EXERCISE REQUIREMENTS:
Entries follow. Give back exactly the lines starting at the one containing "Los siguientes son" and ending at the one containing "Puede dividir una", and no other lines.

Collected data

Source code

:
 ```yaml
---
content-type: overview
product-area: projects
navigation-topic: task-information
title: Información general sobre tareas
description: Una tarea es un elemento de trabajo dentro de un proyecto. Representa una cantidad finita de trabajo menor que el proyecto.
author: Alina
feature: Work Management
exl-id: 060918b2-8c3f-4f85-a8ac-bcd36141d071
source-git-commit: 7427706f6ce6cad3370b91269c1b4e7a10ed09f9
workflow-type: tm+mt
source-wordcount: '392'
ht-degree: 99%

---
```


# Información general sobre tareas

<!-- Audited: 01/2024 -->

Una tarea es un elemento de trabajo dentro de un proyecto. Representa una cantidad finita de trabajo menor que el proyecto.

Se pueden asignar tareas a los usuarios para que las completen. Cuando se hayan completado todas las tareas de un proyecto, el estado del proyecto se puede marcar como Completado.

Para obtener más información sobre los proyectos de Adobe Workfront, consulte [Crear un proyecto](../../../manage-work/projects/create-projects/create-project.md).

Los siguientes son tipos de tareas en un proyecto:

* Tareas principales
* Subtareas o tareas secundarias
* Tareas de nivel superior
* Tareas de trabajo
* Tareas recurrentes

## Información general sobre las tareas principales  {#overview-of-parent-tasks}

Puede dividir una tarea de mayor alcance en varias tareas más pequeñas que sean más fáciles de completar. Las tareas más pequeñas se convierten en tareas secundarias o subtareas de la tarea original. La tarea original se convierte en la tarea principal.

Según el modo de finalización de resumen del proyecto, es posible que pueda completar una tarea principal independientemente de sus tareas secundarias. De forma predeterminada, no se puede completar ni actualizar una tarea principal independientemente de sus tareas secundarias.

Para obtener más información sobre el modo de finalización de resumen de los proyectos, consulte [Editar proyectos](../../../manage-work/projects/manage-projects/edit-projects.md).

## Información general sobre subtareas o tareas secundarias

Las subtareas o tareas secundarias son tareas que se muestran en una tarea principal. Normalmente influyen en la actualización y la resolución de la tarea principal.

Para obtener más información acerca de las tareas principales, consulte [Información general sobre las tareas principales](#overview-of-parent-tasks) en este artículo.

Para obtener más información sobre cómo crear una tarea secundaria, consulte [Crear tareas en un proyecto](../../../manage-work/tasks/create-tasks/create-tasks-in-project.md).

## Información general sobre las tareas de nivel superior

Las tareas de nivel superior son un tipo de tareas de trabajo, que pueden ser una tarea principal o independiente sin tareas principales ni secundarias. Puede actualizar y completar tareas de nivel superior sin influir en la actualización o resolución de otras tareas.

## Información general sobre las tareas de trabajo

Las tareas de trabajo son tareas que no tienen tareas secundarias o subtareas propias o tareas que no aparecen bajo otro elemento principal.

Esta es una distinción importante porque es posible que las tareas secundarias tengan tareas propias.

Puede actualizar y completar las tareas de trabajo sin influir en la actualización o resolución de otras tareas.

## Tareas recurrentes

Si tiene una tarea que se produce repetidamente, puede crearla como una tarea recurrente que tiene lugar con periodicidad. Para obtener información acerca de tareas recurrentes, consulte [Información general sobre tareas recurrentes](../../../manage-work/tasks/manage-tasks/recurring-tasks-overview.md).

RESULT OF THE EXERCISE:
Los siguientes son tipos de tareas en un proyecto:

* Tareas principales
* Subtareas o tareas secundarias
* Tareas de nivel superior
* Tareas de trabajo
* Tareas recurrentes

## Información general sobre las tareas principales  {#overview-of-parent-tasks}

Puede dividir una tarea de mayor alcance en varias tareas más pequeñas que sean más fáciles de completar. Las tareas más pequeñas se convierten en tareas secundarias o subtareas de la tarea original. La tarea original se convierte en la tarea principal.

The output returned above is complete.